I think that’s something that hurt the script as well. There weren’t really any surprises. Everything kind of went by the book for this kind of script and that’s a killer because, again, you’re writing in a genre that EVERYBODY writes in. So you have to work the story more. I mean just last night in my newsletter I reviewed a script called Flower about a messed up teenage girl who starts a weird relationship with her step-brother. That was just a basic character piece and there were ALL SORTS of weird twists and turns in the script. If writers are throwing twists, turns, reversals, surprises, and secrets into character-pieces, you better bet that you need them in something like Volstok, which is strictly plot-driven.

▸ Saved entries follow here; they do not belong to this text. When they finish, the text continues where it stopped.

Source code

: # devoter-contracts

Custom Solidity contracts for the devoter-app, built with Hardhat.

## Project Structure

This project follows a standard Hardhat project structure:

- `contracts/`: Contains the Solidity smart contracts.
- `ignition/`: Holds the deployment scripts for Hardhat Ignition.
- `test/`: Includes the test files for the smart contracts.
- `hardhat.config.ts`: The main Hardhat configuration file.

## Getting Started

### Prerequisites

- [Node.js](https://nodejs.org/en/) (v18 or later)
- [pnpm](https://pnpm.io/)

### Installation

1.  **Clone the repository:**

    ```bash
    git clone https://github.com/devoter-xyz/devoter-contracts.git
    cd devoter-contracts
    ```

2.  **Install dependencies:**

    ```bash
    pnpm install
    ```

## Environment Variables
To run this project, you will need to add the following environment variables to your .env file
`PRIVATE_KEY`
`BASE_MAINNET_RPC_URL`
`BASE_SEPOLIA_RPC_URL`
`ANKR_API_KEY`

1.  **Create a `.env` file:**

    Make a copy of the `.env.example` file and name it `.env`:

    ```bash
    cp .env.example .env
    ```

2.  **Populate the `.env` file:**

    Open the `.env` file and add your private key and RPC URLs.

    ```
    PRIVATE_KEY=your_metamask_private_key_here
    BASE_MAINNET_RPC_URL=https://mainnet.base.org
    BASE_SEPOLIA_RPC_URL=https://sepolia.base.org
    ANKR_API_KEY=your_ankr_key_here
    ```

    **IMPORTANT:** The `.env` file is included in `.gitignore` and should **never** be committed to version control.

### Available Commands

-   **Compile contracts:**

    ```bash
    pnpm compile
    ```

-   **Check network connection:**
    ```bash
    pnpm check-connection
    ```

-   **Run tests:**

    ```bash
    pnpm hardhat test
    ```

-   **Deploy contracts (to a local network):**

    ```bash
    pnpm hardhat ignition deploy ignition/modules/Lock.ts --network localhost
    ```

I guess, to summarize, this script was too simple. It didn’t go beyond the call of duty. I didn’t get the impression that the writer shed any blood, sweat, or tears while writing this. You have to push yourself to come up with an original take on an old idea, then continue to push yourself to come up with original variations of the formula itself. Look at The Descent. Nobody had done a deep cave monster-in-a-box thriller before. That’s why that movie stood out. If I were Richard, I’d start with writing down 10 ideas to make Volstok unlike any of these films we’ve seen before. Just by doing that simple exercise, I guarantee you the script will start to separate itself from the pack.
Script link: Vostok
[ ] what the hell did I just read?
[x] wasn’t for me
[ ] worth the read
[ ] impressive
[ ] genius
What I learned: Beware the “pausing” phenomenon. “Pausing” is when you’re trying to follow specific page number beats (i.e., the inciting incident on page 12, the first act turn on page 25 or 27) and you don’t have enough material to get to those beats, so you “pause,” writing in a bunch of filler until you get to those page numbers. That happened here in my opinion. The first act turn, Gus and crew deciding to drill into the lake, happens around page 29. But in my opinion, it was a total pause. The previous 10-15 pages were all filler and we could’ve gotten to this moment way sooner. Don’t be a slave to your page number beats. If the script feels like it’s reaching a point faster than it should, go with it and come up with other options for the following story beats, because readers can tell when you’re writing filler. Beware the pause!